Na tropie korupcja w gumofilcach
SP popiera ofiarną walkę CBA z nepotyzmem w województwie podlaskim
Z najwyższym uznaniem przyjęliśmy wiadomość, że agentom CBA udało się zdekonspirować rekina nepotyzmu z Brańska, który był jednocześnie dyrektorem podstawówki i rady nadzorczej mleczarni (albo tartaku, jakoś tak). Parę dni temu był to główny news w kilku ogólnopolskich mediach.
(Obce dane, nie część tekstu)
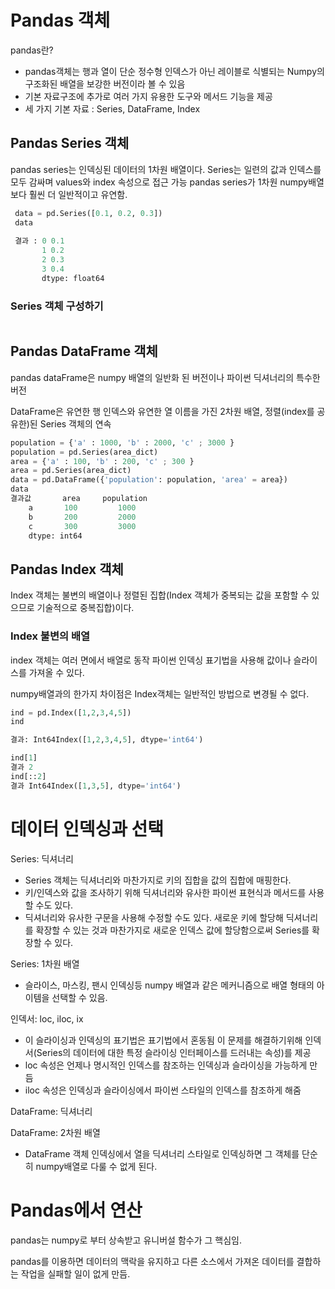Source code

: # Pandas 객체

pandas란?

- pandas객체는 행과 열이 단순 정수형 인덱스가 아닌 레이블로 식별되는 Numpy의 구조화된 배열을 보강한 버전이라 볼 수 있음
- 기본 자료구조에 추가로 여러 가지 유용한 도구와 메서드 기능을 제공
- 세 가지 기본 자료 : Series, DataFrame, Index

## Pandas Series 객체

pandas series는 인덱싱된 데이터의 1차원 배열이다. Series는 일련의 값과 인덱스를 모두 감싸며 values와 index 속성으로 접근 가능 pandas series가 1차원 numpy배열보다 훨씬 더 일반적이고 유연함.

```python
 data = pd.Series([0.1, 0.2, 0.3])
 data
 
 결과 : 0 0.1
 	   1 0.2
 	   2 0.3
 	   3 0.4
 	   dtype: float64
```

### Series 객체 구성하기

```python

```



## Pandas DataFrame 객체

pandas dataFrame은 numpy 배열의 일반화 된 버전이나 파이썬 딕셔너리의 특수한 버전

DataFrame은 유연한 행 인덱스와 유연한 열 이름을 가진 2차원 배열, 정렬(index를 공유한)된  Series 객체의 연속 

```python
population = {'a' : 1000, 'b' : 2000, 'c' ; 3000 }
population = pd.Series(area_dict)
area = {'a' : 100, 'b' : 200, 'c' ; 300 }
area = pd.Series(area_dict)
data = pd.DataFrame({'population': population, 'area' = area})
data
결과값       area     population
	a       100			1000
	b	    200			2000
	c	    300			3000
	dtype: int64
```

## Pandas Index 객체

Index 객체는 불변의 배열이나 정렬된 집합(Index 객체가 중복되는 값을 포함할 수 있으므로 기술적으로 중복집합)이다.

### Index 불변의 배열

index 객체는 여러 면에서 배열로 동작 파이썬 인덱싱 표기법을 사용해 값이나 슬라이스를 가져올 수 있다.

numpy배열과의 한가지 차이점은 Index객체는 일반적인 방법으로 변경될 수 없다.

```python
ind = pd.Index([1,2,3,4,5])
ind

결과: Int64Index([1,2,3,4,5], dtype='int64')

ind[1]
결과 2
ind[::2]
결과 Int64Index([1,3,5], dtype='int64')

```



# 데이터 인덱싱과 선택

Series: 딕셔너리 

- Series 객체는 딕셔너리와 마찬가지로 키의 집합을 값의 집합에 매핑한다.
- 키/인덱스와 값을 조사하기 위해 딕셔너리와 유사한 파이썬 표현식과 메서드를 사용할 수도 있다.
- 딕셔너리와 유사한 구문을 사용해 수정할 수도 있다. 새로운 키에 할당해 딕셔너리를 확장할 수 있는 것과 마찬가지로 새로운 인덱스 값에 할당함으로써 Series를 확장할 수 있다.

Series: 1차원 배열

- 슬라이스, 마스킹, 팬시 인덱싱등 numpy 배열과 같은 메커니즘으로 배열 형태의 아이템을 선택할 수 있음.

인덱서: loc, iloc, ix

- 이 슬라이싱과 인덱싱의 표기법은 표기법에서 혼동됨 이 문제를 해결하기위해 인덱서(Series의 데이터에 대한 특정 슬라이싱 인터페이스를 드러내는 속성)를 제공
- loc 속성은 언제나 명시적인 인덱스를 참조하는 인덱싱과 슬라이싱을 가능하게 만듬
- iloc 속성은 인덱싱과 슬라이싱에서 파이썬 스타일의 인덱스를 참조하게 해줌

DataFrame: 딕셔너리

DataFrame: 2차원 배열

- DataFrame 객체 인덱싱에서 열을 딕셔너리 스타일로 인덱싱하면 그 객체를 단순히 numpy배열로 다룰 수 없게 된다.  

  

# Pandas에서 연산

pandas는 numpy로 부터 상속받고 유니버설 함수가 그 핵심임.

pandas를 이용하면 데이터의 맥락을 유지하고 다른 소스에서 가져온 데이터를 결합하는 작업을 실패할 일이 없게 만듬.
Ten niewątpliwy sukces ukazuje słuszność ostatnich zaleceń najwyższych organów państwa, aby nepotyzmu i korupcji szukać u korzeni, czyli w sołectwach, gminach, we wsiach i w miasteczkach. Korupcja gumofilców jest problemem znacznie większym niż korupcja białych kołnierzyków. Walka z tą drugą – o ile w ogóle problem istnieje – jest tylko demagogią i populizmem.
To tyle o zaleceniach dla apolitycznych chłopców ministra Wojtunika. Teraz pokopiemy leżącego, czyli Solidarną Polskę. To niewielkie, ale barwne grono posłów nieustannie dostarcza malowniczych opowieści, chętnie później kolportowanych przez przyjaciół z PiS. Tak przy okazji: SP apeluje do posłów Sol-Polu o dostarczenie, w ramach rewanżu, opowieści z życia kaczystów.